Pleural effusion and ventilation/perfusion scan interpretation for acute pulmonary embolus
- PMID: 8708762
Pleural effusion and ventilation/perfusion scan interpretation for acute pulmonary embolus
Abstract
This study was conducted to determine if pleural effusion size affects ventilation/perfusion (V/Q) scan interpretation algorithms for acute pulmonary embolus (PE).
Methods: Retrospective analysis identified 163 consecutive patients undergoing angiography for PE with radiographic evidence for pleural effusion.

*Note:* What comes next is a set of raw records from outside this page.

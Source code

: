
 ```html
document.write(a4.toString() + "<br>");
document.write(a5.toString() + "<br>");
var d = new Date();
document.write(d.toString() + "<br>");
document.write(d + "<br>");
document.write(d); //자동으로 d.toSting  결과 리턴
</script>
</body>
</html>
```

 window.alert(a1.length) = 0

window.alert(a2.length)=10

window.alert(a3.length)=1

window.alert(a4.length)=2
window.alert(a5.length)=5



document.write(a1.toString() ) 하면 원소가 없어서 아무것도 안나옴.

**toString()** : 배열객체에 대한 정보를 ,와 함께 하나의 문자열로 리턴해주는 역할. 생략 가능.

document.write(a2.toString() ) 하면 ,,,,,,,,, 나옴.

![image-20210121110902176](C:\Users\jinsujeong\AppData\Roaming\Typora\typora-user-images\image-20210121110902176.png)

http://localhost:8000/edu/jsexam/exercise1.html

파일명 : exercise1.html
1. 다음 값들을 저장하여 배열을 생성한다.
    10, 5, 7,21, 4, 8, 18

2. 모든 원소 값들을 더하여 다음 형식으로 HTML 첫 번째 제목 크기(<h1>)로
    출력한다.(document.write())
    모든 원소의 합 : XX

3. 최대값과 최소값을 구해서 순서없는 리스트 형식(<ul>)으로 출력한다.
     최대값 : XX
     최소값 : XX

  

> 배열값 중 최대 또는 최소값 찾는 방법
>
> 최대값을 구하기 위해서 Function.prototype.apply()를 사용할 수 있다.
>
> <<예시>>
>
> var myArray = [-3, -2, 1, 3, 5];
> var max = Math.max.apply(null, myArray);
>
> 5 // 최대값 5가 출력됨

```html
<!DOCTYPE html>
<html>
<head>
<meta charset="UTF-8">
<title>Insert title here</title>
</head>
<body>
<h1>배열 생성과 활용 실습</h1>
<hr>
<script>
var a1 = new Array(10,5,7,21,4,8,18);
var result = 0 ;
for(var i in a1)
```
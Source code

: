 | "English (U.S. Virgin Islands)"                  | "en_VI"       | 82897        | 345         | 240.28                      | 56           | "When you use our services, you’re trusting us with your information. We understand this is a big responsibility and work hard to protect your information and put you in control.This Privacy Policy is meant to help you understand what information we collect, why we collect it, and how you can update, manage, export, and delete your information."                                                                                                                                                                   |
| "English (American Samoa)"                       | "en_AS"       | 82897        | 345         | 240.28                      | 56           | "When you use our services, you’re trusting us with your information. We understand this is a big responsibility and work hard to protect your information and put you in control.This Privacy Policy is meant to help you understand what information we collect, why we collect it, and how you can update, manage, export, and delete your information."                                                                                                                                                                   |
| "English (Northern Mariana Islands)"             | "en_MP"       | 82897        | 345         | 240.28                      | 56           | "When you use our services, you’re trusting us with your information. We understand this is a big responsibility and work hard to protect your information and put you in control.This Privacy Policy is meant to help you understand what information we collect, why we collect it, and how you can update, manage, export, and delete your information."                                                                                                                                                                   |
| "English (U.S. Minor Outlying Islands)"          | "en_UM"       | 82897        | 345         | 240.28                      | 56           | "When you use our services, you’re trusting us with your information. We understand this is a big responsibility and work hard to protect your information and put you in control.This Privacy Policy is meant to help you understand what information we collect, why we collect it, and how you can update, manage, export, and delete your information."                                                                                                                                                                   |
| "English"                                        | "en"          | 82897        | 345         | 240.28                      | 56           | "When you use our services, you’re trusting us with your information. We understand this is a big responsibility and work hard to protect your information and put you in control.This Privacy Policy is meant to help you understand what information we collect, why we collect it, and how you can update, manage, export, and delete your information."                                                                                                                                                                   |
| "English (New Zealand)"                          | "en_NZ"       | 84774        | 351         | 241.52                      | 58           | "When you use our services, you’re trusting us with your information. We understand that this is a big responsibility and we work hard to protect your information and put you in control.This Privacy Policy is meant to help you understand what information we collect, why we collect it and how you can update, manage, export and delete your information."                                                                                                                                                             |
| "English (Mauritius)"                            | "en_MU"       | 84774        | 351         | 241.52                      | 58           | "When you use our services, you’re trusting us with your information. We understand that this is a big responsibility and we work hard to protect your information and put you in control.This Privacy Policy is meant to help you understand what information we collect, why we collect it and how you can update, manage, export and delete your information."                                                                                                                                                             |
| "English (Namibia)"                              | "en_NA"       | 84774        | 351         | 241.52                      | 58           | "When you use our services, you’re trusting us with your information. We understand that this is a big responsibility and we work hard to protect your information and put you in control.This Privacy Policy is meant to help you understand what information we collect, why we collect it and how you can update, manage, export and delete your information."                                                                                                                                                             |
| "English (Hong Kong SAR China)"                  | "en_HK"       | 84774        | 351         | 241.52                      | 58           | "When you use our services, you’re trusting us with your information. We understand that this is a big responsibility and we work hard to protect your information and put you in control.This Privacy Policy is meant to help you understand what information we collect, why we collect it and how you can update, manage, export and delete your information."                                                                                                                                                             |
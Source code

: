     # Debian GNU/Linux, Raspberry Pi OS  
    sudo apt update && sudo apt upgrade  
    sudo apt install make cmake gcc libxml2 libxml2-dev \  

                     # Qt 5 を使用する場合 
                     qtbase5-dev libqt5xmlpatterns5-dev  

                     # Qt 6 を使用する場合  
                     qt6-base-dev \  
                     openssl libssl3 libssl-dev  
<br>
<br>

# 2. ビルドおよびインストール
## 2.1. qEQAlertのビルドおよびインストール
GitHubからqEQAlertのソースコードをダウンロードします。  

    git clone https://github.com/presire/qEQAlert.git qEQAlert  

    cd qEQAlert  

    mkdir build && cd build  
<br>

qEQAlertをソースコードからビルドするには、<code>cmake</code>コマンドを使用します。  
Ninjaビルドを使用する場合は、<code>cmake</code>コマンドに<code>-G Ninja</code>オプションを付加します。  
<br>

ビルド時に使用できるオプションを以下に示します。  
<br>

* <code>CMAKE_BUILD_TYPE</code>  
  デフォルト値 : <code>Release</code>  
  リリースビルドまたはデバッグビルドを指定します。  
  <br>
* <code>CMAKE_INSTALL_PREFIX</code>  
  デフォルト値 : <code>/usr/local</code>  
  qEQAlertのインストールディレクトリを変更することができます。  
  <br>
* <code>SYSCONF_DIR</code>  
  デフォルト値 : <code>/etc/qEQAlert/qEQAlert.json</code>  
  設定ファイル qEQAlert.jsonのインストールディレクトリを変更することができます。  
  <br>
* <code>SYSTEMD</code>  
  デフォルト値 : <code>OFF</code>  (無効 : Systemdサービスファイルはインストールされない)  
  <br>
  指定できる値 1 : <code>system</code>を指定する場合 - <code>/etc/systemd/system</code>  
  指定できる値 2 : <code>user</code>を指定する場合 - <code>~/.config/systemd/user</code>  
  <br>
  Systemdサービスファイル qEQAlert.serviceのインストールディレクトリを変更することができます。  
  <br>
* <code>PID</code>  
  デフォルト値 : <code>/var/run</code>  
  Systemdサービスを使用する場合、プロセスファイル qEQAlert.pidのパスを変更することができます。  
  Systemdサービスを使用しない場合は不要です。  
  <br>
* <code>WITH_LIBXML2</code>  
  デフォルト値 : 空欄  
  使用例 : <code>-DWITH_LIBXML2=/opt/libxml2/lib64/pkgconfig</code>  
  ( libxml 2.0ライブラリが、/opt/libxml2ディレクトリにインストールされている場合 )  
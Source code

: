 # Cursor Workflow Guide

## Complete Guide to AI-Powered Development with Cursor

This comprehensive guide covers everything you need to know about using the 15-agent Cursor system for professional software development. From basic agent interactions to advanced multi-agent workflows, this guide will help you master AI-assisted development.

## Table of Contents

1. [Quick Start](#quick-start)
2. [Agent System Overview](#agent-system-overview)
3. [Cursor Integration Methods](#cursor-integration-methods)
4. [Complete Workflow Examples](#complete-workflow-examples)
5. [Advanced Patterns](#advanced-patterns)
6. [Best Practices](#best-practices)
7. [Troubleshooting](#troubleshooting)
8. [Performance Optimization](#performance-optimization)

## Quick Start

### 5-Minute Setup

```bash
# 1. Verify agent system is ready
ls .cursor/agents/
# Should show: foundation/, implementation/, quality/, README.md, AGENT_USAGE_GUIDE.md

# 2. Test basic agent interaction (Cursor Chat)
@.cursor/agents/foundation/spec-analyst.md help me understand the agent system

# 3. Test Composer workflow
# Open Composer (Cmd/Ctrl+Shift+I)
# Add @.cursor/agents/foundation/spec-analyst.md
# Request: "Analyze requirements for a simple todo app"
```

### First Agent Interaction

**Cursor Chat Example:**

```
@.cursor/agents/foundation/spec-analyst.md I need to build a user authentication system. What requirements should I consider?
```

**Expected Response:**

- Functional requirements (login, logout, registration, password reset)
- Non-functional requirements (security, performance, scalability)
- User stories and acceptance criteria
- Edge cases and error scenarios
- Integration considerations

V/Q scanning was performed in 94 (58%) of cases and reported using original Prospective Investigation of Pulmonary Embolism Diagnosis (PIOPED) criteria. Effusions were classified as small, large and/or bilateral. Radiographic and scintigraphic results were compared with regard to size and location of abnormalities.
Results: Of the 163 patients, 57 (35%) had angiographically-proven PE, 77 (47%) had at least one large pleural effusion and 86 (53%) had a small effusion; 33 (43%) with large effusions and 24 (28%) with small effusions had emboli at angiography. Thirty-six of 119 patients (30%) with clear chest radiographs (a control group) had PE. Thus, large effusions were associated with a higher incidence of PE than those with small effusions or clear lungs (p < 0.05). Of those with V/Q scanning, 26 of 94 (28%) had a solitary large effusion, with 12 (46%) positive for emboli. V/Q-matched abnormalities limited to effusion size were found in 16 with a solitary large effusion and 10 with a solitary small effusion. In both groups, 50% were angiographically positive for emboli. Twenty-three (66%) of 35 with bilateral effusions had corresponding V/Q-matched defects at one (n = 11) or both (n = 12) lung bases, and 9 (39%) were positive for emboli. In total, 45% with a V/Q-matched defect of equivalent size to the effusion were angiographically positive for PE.
Conclusion: Pulmonary emboli are associated with pleural effusions of all sizes. Matched V/Q defects corresponding to radiographically-evident pleural effusions are of intermediate probability for PE. Thus, revision of the traditional lung scan interpretive criteria based upon pleural effusion size is not warranted.